Meine Mutter schaut mir über die Schulter. Sie spricht von der Hefe wie von
einer netten, aber sensiblen Nachbarin, die zu Gast ist. Auf die wir
unbedingt Rücksicht nehmen und immer schauen müssen, dass es ihr gutgeht.
„Für die Hefe muss alles warm sein, aber nicht heiß“, sagt meine Mutter,
verschließt die Schüssel mit dem Deckel und schiebt sie in den auf 35 Grad
vorgewärmten Ofen.
Ich schnipple Speck und Zwiebeln in kleine Würfel, während der Teig geht.
Zeit sei jetzt genug. Wie lang? „Je nachdem, wie sie sich wohlfühlt“, sagt
meine Mutter. Der Hefeteig soll sich verdoppeln, sei aber immer ein
Überraschungspaket. „Geduld und Spucke!“ Ich brate Speck und Zwiebeln an,
bin also fertig mit der Füllung. Wir schauen nach dem Teig. Nach über einer
Stunde hat sich nichts getan. Ob das noch was wird? Vielleicht war die Hefe
nicht frisch genug? Meine Mutter wird nervös. Einmal flucht sie. Dann gibt
sie die warme geschmolzene Butter-Schmalz-Mischung dazu. Wieder Deckel
drauf, Klappe zu, warten. Wir machen derweil Mittag.
Erneuter Blick in den Ofen. Vorsichtig hebt meine Mutter den Deckel an:
Wärme und Zeit haben der Hefe gefallen, der Teig ist aufgegangen. Bevor ich
den gut durchknete, reibe ich noch etwas Muskat und Zitronenschale hinein.
Auf der bemehlten Arbeitsfläche rolle ich einen faustgroßen Klumpen dünn
aus. Jeweils ein Stück vom Rand entfernt platziere ich kleine Häufchen
Füllung in einer Reihe und stülpe dann den Teig von außen um, bis alle
Häufchen bedeckt sind.
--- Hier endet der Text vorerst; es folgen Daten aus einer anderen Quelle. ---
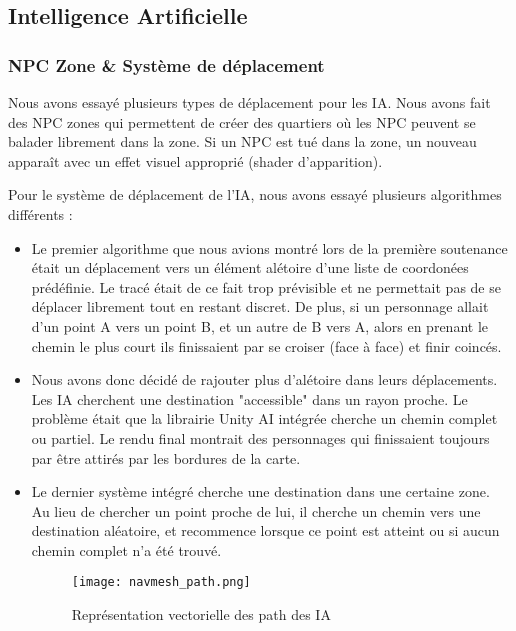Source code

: \subsection{Intelligence Artificielle}
    \subsubsection{NPC Zone \& Système de déplacement}
    Nous avons essayé plusieurs types de déplacement pour les IA. Nous avons fait des NPC zones qui permettent de créer des quartiers
    où les NPC peuvent se balader librement dans la zone. Si un NPC est tué dans la zone, un nouveau apparaît avec un effet visuel 
    approprié (shader d'apparition).
    \newline
    
    Pour le système de déplacement de l'IA,
    nous avons essayé plusieurs algorithmes différents :\newline
    
    \begin{itemize}
        \item Le premier algorithme que nous avions montré lors de la première soutenance
        était un déplacement vers un élément alétoire d'une liste de coordonées prédéfinie.
        Le tracé était de ce fait trop prévisible et ne permettait pas de se déplacer librement tout en restant discret.
        De plus, si un personnage allait d'un point A vers un point B, et un autre de B vers A,
        alors en prenant le chemin le plus court ils finissaient par se croiser (face à face) et finir coincés.
        \newline
        \item  Nous avons donc décidé de rajouter plus d'alétoire dans leurs déplacements.
        Les IA cherchent une destination "accessible" dans un rayon proche.
        Le problème était que la librairie Unity AI intégrée cherche un chemin complet ou partiel.
        Le rendu final montrait des personnages qui finissaient toujours par être attirés par les bordures de la carte.
        \newline

        \item  Le dernier système intégré cherche une destination dans une certaine zone.
        Au lieu de chercher un point proche de lui, il cherche un chemin vers une destination aléatoire, 
        et recommence lorsque ce point est atteint ou si aucun chemin complet n'a été trouvé.

        
        \begin{figure}[hbt!]
            \centering
            \texttt{[image: navmesh\_path.png]}
            \caption{Représentation vectorielle des path des IA}
        \end{figure}
    

    \end{itemize}
    
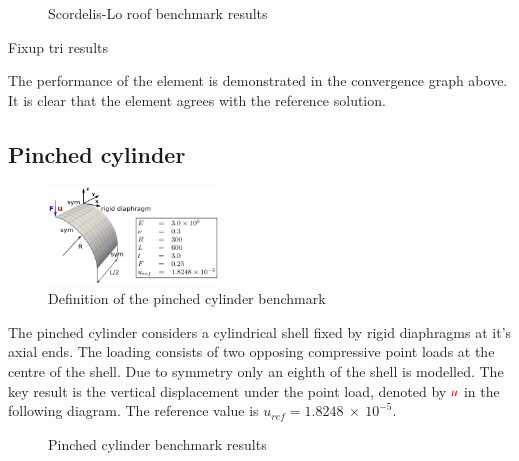 \singlespacing
\begin{figure}[H]
	\caption{\label{ref_label_overall}Scordelis-Lo roof benchmark results}
\end{figure}

\doublespacing

Fixup tri results

The performance of the element is demonstrated in the convergence graph above. It is clear that the element agrees with the reference solution.

\subsection{Pinched cylinder}

\begin{figure}
	\centering
	\includegraphics[width=0.4\textwidth]{images/pinchedcylinder.png}
	\caption{Definition of the pinched cylinder benchmark\cite{Bou13}}
\end{figure}

The pinched cylinder considers a cylindrical shell fixed by rigid diaphragms at it's axial ends. The loading consists of two opposing compressive point loads at the centre of the shell. Due to symmetry only an eighth of the shell is modelled. The key result is the vertical displacement under the point load, denoted by $\textcolor{red}{u}$ in the following diagram. The reference value is $u_{ref} =  1.8248\ \times\ 10^{-5}$. 

\singlespacing
\begin{figure}[H]
	\caption{\label{ref_label_overall}Pinched cylinder benchmark results}
\end{figure}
Dann halte ich eine Kaffeetasse mit dünnem Rand nur
so weit darüber, dass ich Halbmonde ausstechen kann. Schließlich drücke ich
die Seiten gut zu, sodass die Piroggen wie kleine Fächer aussehen.
Auf dem Blech bekommt jede Pirogge noch mit der Gabel drei Pikse und, damit
sie nicht so blass bleiben, einen Pinselstrich Eigelb.
Und da ist er endlich, dieser Duft! Der schenkt meiner Mutter und mir
sofort ein wohliges Gefühl, wie schon meiner Oma zu Kinderzeiten. An ihre
lettische Heimat hatte sie keine Erinnerungen, vielleicht wurden die
Piroggen, die es nur zu Festtagen gab, daher umso wichtiger. Wir kosten sie
ofenfrisch, bevor wir zum Kaffeetrinken übergehen. Herrlich – nur Salz
haben wir vergessen. Egal. Den Rest frieren wir für einen besonderen Anlass
ein und verabreden: Das nächste Mal versuchen wir neben unserer
traditionellen auch eine vegetarische Variante. Mit Pilzen und Zwiebeln als
Füllung oder Feta und Spinat. Wenn die Hefe uns denn gesonnen ist.